Retail price for the DAC will be somewhere under $1,600 (which is inexpensive by B.M.C. standards) and will feature all the usual inputs including asynch USB as well as volume and input switching. There is also a headphone jack with its own dedicated volume control.
I hadn't seen Audionet before, but apparently they have been operating for several years in Germany and had a complete range of products in one of the larger rooms at T.H.E. Show. Of particular interest to me is their DNC DAC, which is available now and retails in the US for $8990. DNC stands for Digital Network Client and the product can access music from the standard 24/192 digital sources as well has NAS drives and iDevices.
So far so good, but what really caught my eye was watching the company's head engineer, Volker Wischniowski, pull up a laptop and start to manipulate frequency response curves which could then be uploaded to the DNC.
Audio Research is replacing the CD8 with a new player this year that will use similar proprietary filters and upsampling to that of the company's Reference DAC. There are also additional digital inputs on the back to accept USB, SPDIF, Toslink and AES/EBU 24/192 connections.
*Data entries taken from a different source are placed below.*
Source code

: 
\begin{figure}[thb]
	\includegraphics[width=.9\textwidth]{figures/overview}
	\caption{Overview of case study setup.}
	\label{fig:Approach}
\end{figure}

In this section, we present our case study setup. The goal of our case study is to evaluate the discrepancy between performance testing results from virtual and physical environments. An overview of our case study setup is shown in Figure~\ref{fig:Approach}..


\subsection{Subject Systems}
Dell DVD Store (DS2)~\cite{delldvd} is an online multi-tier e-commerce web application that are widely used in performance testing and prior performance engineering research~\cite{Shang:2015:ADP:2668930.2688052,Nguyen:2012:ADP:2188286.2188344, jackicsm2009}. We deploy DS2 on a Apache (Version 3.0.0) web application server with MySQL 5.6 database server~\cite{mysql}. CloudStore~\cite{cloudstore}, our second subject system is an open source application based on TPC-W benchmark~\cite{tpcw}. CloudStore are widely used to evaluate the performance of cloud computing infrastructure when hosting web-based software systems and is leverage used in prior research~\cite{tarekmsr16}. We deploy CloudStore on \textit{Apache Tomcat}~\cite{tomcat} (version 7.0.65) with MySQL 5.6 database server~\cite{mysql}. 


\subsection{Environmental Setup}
The new player is shipping later this month and will retail for $13,000.
The Music Streamer HD has been upgraded to include both balanced and unbalanced output jacks (the previous model had one jack with a special adaptor) and can stream up to 24/192 via USB2. Retail price is $449.95
USB Dongle DACs are taking off, and companies like HRT are attempting to combine small form factor with features and sound quality. Unlike Audioquest's Dragonfly, the microStreamer sports two output jacks, one fixed and optimized for line level destinations and the other with variable out for headphones.
The microStreamer will retail for $189.95, can handle streams up to 24/96 and is connected to your computer or source with a short USB cable. The company explains that this approach prevents mishaps where the dongle could damage your computer's USB connector if it was plugged straight in like the Dragonfly.
Not content to stick with DACs, Light Harmonic is adding a new music server to the line up. The Source chassis is comprised of two parts: The bottom section contains the company's proprietary digital power supply, a hard drive bay that can accept four 2TB drives in a RAID array and also a Blu-ray disc player. The top half contains all of the processing circuitry and music server software.
Price is stil to be determined but I was told that the Blu-ray drive will be able to rip up to 24/192 PCM off of any Blu-ray disc inserted in the machine. Additionally, an iPad mini will be included with each purchase, loaded with a custom remote control app suite and a pre-configured wireless access point for plug-and-play setup. Ship date is estimated to be around the middle of the year.